Year: 2016

Maple syrup is part of Dori Ross’s Canadian birthright. She grew up on a farm in rural Ontario, where tapping trees was simply a weekend hobby. After a twenty plus year career in marketing, when Dori moved to Vermont she couldn’t contain her passion for maple. She found herself tapping her Vermont trees with her three kids, who would run off the school bus every day to check the taps. Then they’d spill three quarters of the sap while running with full buckets up to the house. (Keep in mind it takes over 40 gallons of sap to make one gallon of syrup!) Fortunately, this was not yet a business. It was just fun.

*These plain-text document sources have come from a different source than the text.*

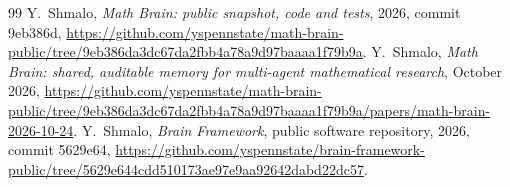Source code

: \documentclass[11pt]{amsart}
\theoremstyle{remark}
\numberwithin{equation}{section}
\begin{document}
\begin{thebibliography}{99}
 Y.~Shmalo, \emph{Math Brain: public snapshot, code and tests}, 2026, commit 9eb386d, \url{https://github.com/yspennstate/math-brain-public/tree/9eb386da3dc67da2fbb4a78a9d97baaaa1f79b9a}.
 Y.~Shmalo, \emph{Math Brain: shared, auditable memory for multi-agent mathematical research}, October 2026, \url{https://github.com/yspennstate/math-brain-public/tree/9eb386da3dc67da2fbb4a78a9d97baaaa1f79b9a/papers/math-brain-2026-10-24}.
 Y.~Shmalo, \emph{Brain Framework}, public software repository, 2026, commit 5629e64, \url{https://github.com/yspennstate/brain-framework-public/tree/5629e644cdd510173ae97e9aa92642dabd22dc57}.
\end{thebibliography}
\end{document}
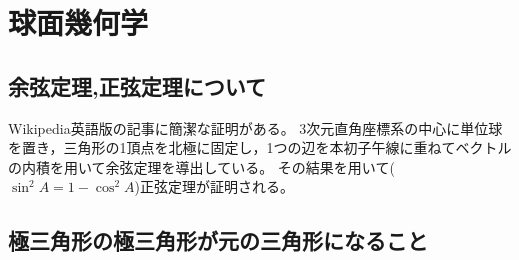 \chapter{球面幾何学}
    \section{余弦定理,正弦定理について}
        Wikipedia英語版の記事に簡潔な証明がある。
        3次元直角座標系の中心に単位球を置き，三角形の1頂点を北極に固定し，1つの辺を本初子午線に重ねてベクトルの内積を用いて余弦定理を導出している。
        その結果を用いて($\sin^2 A = 1 - \cos^2 A$)正弦定理が証明される。
    \section{極三角形の極三角形が元の三角形になること}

It seemed inevitable that any food business Dori started would involve maple. But instead of tapping her own trees and selling the maple syrup, Dori realized that she wanted to use her marketing experience to help hardworking sugar makers and to elevate the status of maple, which is a true luxury food.

So she teamed up with local sugar makers in the Mad River Valley. They supply her with single-source syrup, some of which she sells. The rest gets delivered to a group of local Vermont artisan candy-makers, who transform the liquid staple into solid and truly unique goodies in the Tonewood line – a maple cube, maple cream and maple flakes.

Her Philosophy

  • Keep things really focused and rework things all the time to drill down.  Keep it simple.

Her Advice to Aspiring Female Entrepreneurs

  • Don’t be afraid of taking risks. Everyone just has to realize that they’re not alone. It’s scary for anyone that takes this job if they feel fearful. That’s OK because it is a scary thing to do.
  • Jump off that cliff and and do it because you’ll regret not doing it you won’t regret failure because at least you took a risk.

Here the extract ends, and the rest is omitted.